Task objective →
Below are records with pictures; copy word for word only the lines between the line with "Tiene las dependencias" and the line with "## Copyright Disclaimer", inclusive, and drop the pictures.

(The data Opens)

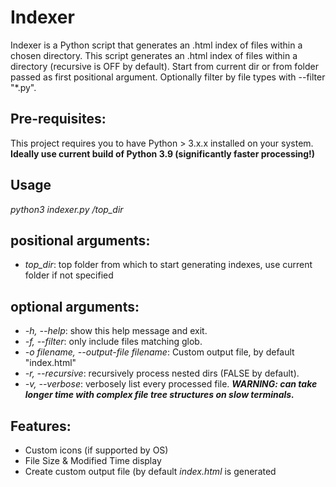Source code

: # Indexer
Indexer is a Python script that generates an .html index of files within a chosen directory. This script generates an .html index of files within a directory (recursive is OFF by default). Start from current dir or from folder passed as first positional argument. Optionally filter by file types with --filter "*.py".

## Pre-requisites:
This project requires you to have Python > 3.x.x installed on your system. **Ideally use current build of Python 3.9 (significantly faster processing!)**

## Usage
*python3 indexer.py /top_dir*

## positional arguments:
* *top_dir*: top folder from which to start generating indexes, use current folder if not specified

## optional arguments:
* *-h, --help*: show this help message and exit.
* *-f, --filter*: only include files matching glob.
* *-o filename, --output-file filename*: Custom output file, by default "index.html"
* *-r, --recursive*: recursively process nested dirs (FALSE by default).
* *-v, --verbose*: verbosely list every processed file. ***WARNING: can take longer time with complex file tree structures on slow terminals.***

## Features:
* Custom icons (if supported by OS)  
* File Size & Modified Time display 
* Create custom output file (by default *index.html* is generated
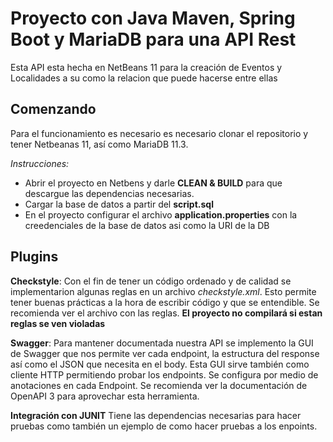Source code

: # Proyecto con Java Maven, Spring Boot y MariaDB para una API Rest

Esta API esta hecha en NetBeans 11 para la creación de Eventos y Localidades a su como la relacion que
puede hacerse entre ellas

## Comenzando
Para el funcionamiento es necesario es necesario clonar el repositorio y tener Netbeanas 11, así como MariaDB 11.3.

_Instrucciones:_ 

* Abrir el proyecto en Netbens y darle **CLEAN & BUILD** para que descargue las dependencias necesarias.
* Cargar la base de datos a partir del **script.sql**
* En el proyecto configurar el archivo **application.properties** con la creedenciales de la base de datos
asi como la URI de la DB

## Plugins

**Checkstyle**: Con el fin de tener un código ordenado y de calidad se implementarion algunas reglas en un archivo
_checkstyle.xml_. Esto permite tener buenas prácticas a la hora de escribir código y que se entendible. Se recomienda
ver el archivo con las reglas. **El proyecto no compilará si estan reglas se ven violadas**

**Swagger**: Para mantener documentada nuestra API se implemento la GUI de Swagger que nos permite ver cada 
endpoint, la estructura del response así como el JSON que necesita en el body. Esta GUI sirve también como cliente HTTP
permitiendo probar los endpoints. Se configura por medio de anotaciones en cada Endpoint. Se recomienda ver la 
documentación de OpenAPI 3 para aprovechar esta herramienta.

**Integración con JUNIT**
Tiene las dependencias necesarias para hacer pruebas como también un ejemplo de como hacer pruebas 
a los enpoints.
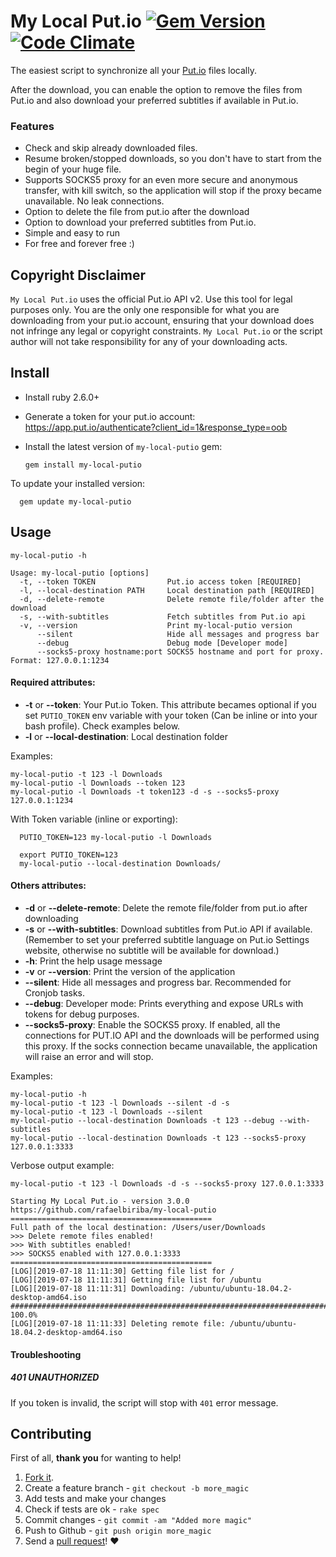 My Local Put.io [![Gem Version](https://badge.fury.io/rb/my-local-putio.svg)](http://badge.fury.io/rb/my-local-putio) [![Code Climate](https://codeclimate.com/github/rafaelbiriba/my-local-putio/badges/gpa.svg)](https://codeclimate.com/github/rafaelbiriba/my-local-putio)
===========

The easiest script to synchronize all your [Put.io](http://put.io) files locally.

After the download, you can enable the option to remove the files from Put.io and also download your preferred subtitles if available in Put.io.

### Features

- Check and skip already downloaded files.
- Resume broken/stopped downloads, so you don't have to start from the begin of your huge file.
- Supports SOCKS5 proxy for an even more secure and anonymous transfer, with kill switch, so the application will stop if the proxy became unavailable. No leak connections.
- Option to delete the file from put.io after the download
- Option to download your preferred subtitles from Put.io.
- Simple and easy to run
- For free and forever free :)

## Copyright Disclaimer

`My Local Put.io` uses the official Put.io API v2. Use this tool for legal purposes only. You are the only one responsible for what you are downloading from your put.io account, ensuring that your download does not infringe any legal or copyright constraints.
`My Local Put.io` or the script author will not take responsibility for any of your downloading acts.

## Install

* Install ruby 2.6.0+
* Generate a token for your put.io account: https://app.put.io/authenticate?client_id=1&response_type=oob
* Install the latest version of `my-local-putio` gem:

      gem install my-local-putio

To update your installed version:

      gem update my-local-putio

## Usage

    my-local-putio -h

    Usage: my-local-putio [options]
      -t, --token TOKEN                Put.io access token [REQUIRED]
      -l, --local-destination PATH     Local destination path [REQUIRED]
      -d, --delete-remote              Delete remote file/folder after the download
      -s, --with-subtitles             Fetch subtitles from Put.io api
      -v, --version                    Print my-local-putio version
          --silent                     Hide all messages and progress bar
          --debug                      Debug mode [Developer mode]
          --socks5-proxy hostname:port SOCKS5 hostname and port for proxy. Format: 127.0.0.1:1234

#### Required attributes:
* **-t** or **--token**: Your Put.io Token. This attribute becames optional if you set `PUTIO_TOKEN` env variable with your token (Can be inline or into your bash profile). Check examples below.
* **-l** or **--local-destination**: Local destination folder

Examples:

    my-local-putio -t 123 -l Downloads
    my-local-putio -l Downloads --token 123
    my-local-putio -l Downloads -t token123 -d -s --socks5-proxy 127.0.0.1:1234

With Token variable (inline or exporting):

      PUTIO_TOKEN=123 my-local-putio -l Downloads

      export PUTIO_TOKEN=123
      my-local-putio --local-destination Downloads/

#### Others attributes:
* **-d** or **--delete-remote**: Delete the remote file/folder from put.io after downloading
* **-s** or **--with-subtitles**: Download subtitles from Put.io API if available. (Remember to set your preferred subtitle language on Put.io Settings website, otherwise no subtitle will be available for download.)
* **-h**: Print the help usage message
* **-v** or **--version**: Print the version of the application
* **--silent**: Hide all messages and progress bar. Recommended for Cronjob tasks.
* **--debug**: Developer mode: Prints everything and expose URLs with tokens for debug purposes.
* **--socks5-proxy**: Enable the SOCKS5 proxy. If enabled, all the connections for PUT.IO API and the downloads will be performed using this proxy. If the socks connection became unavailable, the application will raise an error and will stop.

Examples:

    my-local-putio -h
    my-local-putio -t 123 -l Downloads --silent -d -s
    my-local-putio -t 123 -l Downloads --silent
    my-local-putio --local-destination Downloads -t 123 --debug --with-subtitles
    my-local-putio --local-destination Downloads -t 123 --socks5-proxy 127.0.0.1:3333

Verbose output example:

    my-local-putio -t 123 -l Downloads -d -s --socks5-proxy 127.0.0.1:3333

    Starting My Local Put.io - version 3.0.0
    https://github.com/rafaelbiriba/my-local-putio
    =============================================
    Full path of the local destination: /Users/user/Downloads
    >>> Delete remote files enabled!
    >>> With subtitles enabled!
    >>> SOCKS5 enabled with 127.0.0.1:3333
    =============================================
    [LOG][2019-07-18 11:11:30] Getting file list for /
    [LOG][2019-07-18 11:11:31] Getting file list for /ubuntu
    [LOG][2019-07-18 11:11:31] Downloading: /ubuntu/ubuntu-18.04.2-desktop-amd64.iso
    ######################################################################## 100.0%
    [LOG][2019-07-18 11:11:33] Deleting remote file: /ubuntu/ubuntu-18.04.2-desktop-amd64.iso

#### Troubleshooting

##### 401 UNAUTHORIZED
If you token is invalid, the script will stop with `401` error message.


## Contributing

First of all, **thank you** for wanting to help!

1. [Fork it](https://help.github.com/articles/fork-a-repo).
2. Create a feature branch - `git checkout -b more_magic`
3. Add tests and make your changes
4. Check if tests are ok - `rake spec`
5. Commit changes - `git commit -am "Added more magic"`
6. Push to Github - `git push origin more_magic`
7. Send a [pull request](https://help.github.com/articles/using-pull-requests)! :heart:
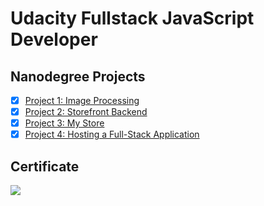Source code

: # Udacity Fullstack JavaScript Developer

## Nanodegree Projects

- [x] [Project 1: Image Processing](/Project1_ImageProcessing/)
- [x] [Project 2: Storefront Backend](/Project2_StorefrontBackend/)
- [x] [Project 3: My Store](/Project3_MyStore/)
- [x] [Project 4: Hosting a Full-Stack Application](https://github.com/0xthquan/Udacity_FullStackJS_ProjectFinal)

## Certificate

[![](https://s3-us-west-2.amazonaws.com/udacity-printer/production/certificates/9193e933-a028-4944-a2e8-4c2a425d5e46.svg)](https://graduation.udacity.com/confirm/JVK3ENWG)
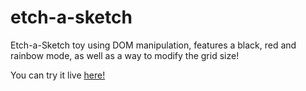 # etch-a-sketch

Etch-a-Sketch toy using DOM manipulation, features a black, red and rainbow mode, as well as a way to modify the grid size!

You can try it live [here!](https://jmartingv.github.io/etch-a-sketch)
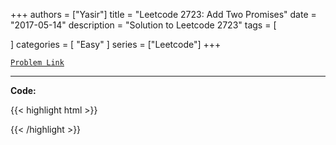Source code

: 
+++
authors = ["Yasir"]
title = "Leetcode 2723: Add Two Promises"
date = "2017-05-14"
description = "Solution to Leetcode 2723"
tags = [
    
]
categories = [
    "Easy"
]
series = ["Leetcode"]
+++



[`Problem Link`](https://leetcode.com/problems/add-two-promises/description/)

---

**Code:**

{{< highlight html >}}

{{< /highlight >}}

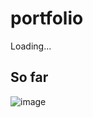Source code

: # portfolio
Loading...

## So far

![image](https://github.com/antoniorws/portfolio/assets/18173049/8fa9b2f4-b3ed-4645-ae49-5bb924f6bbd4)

(The data Closes)

Reply to the task →
Tiene las dependencias necesarias para hacer pruebas como también un ejemplo de como hacer pruebas 
a los enpoints.
 My Local Put.io [![Gem Version](https://badge.fury.io/rb/my-local-putio.svg)](http://badge.fury.io/rb/my-local-putio) [![Code Climate](https://codeclimate.com/github/rafaelbiriba/my-local-putio/badges/gpa.svg)](https://codeclimate.com/github/rafaelbiriba/my-local-putio)
===========

The easiest script to synchronize all your [Put.io](http://put.io) files locally.

After the download, you can enable the option to remove the files from Put.io and also download your preferred subtitles if available in Put.io.

### Features

- Check and skip already downloaded files.
- Resume broken/stopped downloads, so you don't have to start from the begin of your huge file.
- Supports SOCKS5 proxy for an even more secure and anonymous transfer, with kill switch, so the application will stop if the proxy became unavailable. No leak connections.
- Option to delete the file from put.io after the download
- Option to download your preferred subtitles from Put.io.
- Simple and easy to run
- For free and forever free :)

## Copyright Disclaimer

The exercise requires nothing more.